Vulnerability Management

Mapping CMDB and Asset Sources Into One Inventory

By PMAP Security Team 17 min read

Every security program eventually hits the same wall. The CMDB says one thing, the vulnerability scanner says another, and the network-discovery sweep finds hosts that neither system knew existed. Each source is internally consistent. Together they describe an environment that does not quite exist. When you cannot agree on what an asset is, you cannot agree on whether it is at risk.

This is the problem PMAP solves at the ingest layer. Instead of treating the CMDB, the scanners, and discovery tooling as competing systems of record, PMAP reconciles them into one inventory. It does this with a diff-based sync model rather than a blind dump, a deterministic matching rule for deduplication, and an explicit source-precedence order that decides who wins when two systems disagree about the same field. The result is one record per real asset, with a clear provenance trail behind every value.

This article walks through how that reconciliation works in practice. If you are building the surrounding architecture, the security integration layer explains how connectors are registered and credentialed, and the attack surface and asset inventory pillar covers why a trustworthy inventory is the foundation for everything downstream.

Why Asset Sources Drift Apart

Asset sources drift apart because each one is built for a different job, and none of them is built to be authoritative about the others.

A CMDB exists to record the configuration items an IT organization manages. It is excellent at recording ownership, business service mapping, lifecycle state, and change history.

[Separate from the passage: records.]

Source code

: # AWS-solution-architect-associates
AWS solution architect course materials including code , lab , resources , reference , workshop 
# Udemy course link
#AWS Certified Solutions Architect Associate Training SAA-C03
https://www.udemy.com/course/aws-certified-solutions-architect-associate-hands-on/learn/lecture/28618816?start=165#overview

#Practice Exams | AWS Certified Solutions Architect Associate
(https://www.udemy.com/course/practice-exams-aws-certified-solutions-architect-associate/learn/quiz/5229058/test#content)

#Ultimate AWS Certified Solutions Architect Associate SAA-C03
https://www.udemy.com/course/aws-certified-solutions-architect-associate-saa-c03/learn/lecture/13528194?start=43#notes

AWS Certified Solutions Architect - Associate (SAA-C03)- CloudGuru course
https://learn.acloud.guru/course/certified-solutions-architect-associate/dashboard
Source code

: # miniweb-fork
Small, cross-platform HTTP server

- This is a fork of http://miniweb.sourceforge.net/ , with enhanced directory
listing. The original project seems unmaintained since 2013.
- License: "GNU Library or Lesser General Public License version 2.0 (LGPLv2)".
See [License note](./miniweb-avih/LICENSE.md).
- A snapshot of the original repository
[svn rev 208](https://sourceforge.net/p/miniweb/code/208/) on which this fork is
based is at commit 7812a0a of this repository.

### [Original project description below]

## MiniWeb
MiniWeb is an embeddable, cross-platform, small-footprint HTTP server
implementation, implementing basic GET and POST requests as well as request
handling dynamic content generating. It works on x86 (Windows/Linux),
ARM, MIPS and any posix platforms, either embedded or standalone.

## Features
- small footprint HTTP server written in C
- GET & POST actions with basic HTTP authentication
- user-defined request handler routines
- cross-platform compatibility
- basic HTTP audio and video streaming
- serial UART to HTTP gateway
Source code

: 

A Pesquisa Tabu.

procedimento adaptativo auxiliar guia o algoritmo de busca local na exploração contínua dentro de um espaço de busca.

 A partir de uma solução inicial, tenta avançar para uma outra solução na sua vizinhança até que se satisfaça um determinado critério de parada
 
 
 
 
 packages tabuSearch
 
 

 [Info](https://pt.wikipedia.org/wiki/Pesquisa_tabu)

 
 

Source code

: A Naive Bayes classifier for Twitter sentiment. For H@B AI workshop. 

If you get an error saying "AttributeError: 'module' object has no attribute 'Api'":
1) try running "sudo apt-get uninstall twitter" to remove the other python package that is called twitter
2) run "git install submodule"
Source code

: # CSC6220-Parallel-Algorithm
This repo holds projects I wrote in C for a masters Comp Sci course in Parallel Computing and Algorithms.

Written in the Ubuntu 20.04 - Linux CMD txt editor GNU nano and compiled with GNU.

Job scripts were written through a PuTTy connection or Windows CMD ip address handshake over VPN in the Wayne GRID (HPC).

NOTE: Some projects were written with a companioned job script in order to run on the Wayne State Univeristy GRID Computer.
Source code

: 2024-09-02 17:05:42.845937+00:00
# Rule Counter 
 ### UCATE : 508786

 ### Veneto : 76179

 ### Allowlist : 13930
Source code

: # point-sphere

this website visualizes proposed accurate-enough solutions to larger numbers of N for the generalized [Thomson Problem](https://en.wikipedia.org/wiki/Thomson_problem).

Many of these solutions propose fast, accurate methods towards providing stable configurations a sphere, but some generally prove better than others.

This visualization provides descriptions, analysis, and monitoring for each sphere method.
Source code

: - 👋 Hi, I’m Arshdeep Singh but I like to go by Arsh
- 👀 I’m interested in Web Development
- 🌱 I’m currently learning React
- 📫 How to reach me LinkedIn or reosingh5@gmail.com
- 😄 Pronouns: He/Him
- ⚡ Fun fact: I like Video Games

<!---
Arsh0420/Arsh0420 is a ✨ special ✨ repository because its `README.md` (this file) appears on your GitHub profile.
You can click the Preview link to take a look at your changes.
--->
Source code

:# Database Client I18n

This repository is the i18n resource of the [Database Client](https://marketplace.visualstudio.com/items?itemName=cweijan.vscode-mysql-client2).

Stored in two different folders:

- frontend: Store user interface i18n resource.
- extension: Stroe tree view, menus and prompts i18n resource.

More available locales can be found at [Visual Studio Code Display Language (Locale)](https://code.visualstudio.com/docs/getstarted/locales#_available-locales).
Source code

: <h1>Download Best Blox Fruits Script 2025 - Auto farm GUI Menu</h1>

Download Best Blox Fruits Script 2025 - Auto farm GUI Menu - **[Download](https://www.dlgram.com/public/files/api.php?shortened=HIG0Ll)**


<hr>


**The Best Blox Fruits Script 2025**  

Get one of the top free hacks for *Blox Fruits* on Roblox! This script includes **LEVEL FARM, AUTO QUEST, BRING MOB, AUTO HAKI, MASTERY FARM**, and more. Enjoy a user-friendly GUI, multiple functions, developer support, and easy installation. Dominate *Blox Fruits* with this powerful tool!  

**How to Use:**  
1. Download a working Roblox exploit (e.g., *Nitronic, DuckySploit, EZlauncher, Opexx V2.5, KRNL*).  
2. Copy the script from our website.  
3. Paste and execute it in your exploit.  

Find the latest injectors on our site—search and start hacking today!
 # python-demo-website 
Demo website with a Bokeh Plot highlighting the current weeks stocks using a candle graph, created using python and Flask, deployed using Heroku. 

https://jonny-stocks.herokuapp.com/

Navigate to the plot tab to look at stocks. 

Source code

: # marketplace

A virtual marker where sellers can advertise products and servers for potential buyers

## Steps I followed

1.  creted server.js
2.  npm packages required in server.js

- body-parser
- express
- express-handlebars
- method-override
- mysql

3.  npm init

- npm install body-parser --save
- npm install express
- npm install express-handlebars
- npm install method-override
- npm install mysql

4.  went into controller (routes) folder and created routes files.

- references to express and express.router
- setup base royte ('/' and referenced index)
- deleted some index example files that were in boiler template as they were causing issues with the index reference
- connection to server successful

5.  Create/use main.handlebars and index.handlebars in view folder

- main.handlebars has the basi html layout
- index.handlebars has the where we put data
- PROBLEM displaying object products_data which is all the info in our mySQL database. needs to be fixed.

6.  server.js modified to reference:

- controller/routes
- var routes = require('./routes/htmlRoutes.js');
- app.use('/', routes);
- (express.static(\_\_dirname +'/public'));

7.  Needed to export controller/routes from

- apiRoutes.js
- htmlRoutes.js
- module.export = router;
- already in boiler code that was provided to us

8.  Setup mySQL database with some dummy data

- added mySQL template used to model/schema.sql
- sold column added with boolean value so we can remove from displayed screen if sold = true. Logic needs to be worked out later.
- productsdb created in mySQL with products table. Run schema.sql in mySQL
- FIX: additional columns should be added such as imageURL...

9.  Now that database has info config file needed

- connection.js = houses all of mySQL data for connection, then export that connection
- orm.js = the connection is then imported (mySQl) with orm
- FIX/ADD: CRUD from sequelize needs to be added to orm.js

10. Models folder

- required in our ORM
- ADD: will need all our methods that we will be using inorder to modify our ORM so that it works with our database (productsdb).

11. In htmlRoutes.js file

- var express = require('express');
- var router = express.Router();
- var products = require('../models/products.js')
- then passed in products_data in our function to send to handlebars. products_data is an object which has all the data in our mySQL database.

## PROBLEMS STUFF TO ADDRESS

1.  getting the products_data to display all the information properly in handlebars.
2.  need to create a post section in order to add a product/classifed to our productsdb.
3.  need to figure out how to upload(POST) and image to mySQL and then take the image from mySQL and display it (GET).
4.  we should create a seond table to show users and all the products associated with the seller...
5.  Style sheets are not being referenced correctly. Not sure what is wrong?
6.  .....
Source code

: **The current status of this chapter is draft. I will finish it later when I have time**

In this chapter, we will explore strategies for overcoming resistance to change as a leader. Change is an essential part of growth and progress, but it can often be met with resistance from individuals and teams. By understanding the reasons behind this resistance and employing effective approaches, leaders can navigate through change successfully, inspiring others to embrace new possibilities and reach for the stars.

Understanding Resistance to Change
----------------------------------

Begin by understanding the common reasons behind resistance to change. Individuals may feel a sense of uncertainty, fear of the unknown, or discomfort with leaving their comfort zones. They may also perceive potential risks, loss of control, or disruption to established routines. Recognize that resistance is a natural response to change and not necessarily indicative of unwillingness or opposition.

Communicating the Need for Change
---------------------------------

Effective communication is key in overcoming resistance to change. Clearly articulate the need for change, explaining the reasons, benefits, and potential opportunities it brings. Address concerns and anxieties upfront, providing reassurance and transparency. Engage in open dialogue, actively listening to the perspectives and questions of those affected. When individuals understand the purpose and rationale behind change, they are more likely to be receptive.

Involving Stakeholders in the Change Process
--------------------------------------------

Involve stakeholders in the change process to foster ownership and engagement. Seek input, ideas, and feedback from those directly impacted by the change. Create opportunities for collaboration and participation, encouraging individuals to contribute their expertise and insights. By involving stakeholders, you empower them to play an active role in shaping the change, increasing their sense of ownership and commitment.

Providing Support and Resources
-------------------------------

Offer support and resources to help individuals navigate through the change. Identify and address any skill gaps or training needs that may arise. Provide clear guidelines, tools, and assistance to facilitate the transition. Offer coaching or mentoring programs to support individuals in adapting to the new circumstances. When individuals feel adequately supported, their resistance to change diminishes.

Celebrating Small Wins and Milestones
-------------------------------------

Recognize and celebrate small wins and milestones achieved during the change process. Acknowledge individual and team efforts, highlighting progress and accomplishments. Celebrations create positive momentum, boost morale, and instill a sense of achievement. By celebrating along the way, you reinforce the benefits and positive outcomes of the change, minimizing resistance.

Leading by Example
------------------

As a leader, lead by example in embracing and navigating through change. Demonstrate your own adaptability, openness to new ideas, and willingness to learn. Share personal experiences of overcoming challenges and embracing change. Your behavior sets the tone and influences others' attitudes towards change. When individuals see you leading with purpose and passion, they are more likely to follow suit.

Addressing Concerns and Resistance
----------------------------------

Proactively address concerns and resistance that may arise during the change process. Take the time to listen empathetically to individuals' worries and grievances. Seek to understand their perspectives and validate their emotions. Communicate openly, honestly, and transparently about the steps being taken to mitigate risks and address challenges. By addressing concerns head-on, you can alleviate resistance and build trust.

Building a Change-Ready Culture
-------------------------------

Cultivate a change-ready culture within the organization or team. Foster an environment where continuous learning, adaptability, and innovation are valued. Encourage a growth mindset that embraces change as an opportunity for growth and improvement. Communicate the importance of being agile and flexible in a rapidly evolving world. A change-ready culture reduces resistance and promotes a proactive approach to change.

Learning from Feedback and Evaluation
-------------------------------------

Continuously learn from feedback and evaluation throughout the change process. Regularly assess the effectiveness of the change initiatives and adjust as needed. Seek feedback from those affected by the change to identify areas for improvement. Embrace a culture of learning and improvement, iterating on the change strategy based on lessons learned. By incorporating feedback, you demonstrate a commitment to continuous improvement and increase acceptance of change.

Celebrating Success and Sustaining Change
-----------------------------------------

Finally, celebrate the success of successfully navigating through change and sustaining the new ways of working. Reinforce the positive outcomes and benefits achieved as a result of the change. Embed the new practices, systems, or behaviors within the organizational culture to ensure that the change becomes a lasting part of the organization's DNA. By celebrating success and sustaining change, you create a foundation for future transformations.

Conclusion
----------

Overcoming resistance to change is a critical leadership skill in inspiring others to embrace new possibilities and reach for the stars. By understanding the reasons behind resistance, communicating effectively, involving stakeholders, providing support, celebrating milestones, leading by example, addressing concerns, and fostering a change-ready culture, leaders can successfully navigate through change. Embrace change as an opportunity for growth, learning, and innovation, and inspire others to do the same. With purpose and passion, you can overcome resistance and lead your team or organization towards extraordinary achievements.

It is only as current as the process that feeds it. New cloud instances spin up between change windows. Decommissioned hosts linger as records long after the hardware is gone. The CMDB describes the environment that was approved, which is not always the environment that exists.

A vulnerability scanner exists to find weaknesses on hosts it can reach. In PMAP, scanner integrations auto-populate assets during ingestion. When Nessus or Qualys reports a finding on an IP, an asset is created or updated to hang that finding on. Scanners are current about what is reachable and live, but they are blind to ownership, business context, and anything outside their scan scope.

Network-discovery tooling exists to enumerate what is actually on the wire. An Nmap or Masscan sweep finds responding hosts regardless of whether anyone documented them. Discovery is the closest thing to ground truth about presence, and it knows almost nothing about meaning.

Each source is right about its own slice and wrong about the rest. The drift is not a data-quality failure you can fix once. It is structural. The only durable answer is a reconciliation layer that ingests all three, matches their records to the same underlying asset, and applies clear rules about which source is trusted for which field. That layer is what the rest of this article describes.

The AssetSource Connector Archetype

PMAP organizes every external system it talks to into a small set of connector archetypes. One of them exists specifically for systems that enumerate inventory and pipeline structure rather than scan for vulnerabilities. PMAP calls it the AssetSourceConnector.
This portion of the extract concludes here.